(Saved data entries)
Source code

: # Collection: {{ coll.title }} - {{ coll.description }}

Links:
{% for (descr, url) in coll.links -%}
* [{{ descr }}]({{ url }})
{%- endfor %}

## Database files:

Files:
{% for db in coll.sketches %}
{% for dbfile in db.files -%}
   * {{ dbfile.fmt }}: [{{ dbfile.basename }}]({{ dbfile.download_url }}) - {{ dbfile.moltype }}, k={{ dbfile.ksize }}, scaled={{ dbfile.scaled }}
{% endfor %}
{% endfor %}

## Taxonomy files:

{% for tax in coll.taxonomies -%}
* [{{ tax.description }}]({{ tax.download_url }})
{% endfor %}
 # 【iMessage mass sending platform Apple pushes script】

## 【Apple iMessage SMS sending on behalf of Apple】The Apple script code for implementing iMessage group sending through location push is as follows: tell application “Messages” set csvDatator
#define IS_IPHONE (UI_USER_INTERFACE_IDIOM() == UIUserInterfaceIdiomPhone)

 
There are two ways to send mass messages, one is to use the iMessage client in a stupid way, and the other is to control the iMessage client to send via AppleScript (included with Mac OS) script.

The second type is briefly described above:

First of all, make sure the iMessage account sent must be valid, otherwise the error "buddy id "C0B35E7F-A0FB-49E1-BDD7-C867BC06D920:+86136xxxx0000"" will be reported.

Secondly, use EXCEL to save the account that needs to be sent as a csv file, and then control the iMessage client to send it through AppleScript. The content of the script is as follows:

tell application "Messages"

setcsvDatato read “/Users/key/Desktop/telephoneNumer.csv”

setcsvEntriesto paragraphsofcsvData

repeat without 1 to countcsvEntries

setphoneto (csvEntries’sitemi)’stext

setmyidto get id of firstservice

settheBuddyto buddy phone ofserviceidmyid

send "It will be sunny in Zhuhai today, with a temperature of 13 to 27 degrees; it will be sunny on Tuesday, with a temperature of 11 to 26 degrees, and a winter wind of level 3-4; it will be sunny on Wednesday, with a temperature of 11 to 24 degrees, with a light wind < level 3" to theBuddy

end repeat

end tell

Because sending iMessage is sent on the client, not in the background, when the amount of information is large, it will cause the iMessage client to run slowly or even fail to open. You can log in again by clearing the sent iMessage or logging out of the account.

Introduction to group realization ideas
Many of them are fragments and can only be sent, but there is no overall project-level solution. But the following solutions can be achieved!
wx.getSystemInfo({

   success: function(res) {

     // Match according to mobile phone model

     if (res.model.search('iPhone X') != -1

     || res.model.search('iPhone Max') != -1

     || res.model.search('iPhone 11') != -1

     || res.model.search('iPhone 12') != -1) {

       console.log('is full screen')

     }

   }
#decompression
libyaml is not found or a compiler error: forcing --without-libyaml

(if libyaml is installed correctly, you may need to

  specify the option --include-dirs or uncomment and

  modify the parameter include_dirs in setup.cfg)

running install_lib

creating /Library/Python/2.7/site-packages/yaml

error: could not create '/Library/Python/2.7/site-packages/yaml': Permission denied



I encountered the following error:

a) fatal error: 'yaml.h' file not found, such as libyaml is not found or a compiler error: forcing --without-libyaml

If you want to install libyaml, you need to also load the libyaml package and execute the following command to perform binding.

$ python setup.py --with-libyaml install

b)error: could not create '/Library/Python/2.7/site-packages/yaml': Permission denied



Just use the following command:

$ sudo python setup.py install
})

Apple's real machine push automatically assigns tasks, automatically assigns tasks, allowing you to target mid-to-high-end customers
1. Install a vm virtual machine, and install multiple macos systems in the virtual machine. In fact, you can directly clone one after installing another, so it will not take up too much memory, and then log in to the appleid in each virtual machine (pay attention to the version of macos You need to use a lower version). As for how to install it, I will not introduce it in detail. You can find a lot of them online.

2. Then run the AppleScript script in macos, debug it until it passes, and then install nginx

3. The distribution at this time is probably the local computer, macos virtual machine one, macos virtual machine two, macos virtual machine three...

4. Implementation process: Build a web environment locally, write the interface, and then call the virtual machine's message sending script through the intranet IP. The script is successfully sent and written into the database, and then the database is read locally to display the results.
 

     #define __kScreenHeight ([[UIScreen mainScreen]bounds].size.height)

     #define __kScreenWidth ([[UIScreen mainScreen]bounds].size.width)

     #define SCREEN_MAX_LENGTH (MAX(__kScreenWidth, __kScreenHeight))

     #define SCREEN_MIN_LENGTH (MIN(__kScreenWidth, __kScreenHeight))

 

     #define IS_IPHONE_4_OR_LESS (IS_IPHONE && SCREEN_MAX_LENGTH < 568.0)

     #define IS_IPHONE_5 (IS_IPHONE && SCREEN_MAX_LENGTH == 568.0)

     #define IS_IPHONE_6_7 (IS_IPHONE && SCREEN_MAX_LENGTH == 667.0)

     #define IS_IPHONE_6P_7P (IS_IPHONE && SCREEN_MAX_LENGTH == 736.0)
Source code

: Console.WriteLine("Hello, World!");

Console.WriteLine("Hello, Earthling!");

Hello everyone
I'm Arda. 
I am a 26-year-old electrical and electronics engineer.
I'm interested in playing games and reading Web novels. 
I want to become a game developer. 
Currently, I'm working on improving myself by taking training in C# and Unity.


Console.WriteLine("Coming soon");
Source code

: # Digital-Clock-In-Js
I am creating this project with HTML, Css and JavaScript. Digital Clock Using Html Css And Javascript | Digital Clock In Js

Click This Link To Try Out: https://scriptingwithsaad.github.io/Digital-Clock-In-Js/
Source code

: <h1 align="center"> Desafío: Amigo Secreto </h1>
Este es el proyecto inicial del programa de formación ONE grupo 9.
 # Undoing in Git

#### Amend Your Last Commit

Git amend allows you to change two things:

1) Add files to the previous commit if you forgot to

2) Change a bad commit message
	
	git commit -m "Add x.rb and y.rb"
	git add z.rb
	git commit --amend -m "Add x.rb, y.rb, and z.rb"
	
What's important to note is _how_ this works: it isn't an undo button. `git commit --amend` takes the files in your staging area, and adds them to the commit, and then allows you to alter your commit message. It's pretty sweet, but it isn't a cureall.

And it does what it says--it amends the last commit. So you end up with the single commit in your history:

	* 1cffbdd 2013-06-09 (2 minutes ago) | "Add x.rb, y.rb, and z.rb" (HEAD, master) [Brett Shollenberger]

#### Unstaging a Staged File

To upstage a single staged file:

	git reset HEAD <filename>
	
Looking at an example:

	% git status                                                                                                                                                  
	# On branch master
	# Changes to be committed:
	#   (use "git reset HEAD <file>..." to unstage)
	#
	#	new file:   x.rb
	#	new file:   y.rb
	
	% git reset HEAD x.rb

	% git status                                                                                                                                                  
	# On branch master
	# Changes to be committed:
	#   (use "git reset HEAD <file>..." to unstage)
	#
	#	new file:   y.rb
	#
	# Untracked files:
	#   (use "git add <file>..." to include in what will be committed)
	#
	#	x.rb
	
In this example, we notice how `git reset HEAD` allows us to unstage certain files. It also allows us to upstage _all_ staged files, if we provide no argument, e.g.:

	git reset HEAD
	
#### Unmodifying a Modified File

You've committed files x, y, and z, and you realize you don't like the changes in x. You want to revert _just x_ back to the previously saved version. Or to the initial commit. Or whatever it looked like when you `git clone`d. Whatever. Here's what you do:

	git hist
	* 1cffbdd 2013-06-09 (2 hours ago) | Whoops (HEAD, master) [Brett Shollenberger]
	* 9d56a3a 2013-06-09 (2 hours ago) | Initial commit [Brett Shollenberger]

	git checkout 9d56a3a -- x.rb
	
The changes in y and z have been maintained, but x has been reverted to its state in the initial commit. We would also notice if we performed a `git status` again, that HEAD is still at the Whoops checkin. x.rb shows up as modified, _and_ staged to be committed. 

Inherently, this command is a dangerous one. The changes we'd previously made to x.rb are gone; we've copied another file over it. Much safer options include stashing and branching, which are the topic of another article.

...

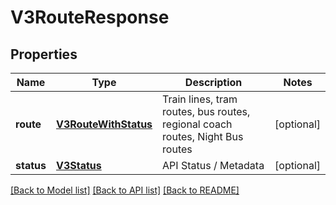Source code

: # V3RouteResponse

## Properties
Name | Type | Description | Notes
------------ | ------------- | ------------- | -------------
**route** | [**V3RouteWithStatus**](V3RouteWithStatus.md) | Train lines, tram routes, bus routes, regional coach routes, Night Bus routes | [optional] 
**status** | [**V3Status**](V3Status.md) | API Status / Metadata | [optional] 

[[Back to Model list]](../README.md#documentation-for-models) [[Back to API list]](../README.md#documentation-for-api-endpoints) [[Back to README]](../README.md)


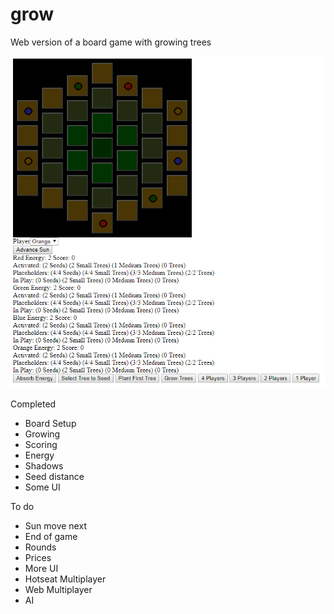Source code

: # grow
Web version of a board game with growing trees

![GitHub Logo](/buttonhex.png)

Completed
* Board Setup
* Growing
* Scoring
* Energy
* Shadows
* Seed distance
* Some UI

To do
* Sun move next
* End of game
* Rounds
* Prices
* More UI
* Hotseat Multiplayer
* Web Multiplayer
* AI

...

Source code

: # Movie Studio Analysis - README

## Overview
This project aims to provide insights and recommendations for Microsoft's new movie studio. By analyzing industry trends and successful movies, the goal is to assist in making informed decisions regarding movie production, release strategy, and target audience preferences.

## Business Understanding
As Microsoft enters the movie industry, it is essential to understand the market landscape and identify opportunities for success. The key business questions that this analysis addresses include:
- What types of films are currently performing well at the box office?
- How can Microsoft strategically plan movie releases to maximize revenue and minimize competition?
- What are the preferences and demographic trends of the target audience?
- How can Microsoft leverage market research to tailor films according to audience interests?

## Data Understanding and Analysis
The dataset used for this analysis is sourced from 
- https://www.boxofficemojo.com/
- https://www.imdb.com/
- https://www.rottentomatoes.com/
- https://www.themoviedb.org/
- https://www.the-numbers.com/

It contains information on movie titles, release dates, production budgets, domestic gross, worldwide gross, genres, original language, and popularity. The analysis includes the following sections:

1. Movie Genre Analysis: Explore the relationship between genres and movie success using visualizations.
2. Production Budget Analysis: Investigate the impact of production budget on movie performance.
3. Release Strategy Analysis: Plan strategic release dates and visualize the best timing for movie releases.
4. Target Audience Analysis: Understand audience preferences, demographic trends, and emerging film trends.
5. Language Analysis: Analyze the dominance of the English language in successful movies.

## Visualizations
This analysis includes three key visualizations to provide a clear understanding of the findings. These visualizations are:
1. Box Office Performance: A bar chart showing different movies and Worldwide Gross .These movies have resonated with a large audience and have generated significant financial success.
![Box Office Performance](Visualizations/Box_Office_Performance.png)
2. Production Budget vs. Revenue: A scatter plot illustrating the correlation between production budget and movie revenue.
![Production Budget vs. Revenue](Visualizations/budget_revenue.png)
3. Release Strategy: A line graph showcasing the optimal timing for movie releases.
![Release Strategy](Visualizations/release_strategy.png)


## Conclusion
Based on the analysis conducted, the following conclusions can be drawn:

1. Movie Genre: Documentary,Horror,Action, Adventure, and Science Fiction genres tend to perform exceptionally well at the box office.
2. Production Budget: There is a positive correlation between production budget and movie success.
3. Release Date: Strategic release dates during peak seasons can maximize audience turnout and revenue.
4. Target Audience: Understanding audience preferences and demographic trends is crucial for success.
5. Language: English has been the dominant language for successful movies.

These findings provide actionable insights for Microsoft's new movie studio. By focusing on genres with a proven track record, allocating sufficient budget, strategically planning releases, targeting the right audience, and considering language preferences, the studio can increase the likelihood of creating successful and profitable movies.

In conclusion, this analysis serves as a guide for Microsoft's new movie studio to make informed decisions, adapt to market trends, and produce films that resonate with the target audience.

_DIRECTIONS_.
Whenever a line of the records holds the string "demographic", pick it out and copy it.

_ANSWER BOX_.
- What are the preferences and demographic trends of the target audience?
4. Target Audience Analysis: Understand audience preferences, demographic trends, and emerging film trends.
4. Target Audience: Understanding audience preferences and demographic trends is crucial for success.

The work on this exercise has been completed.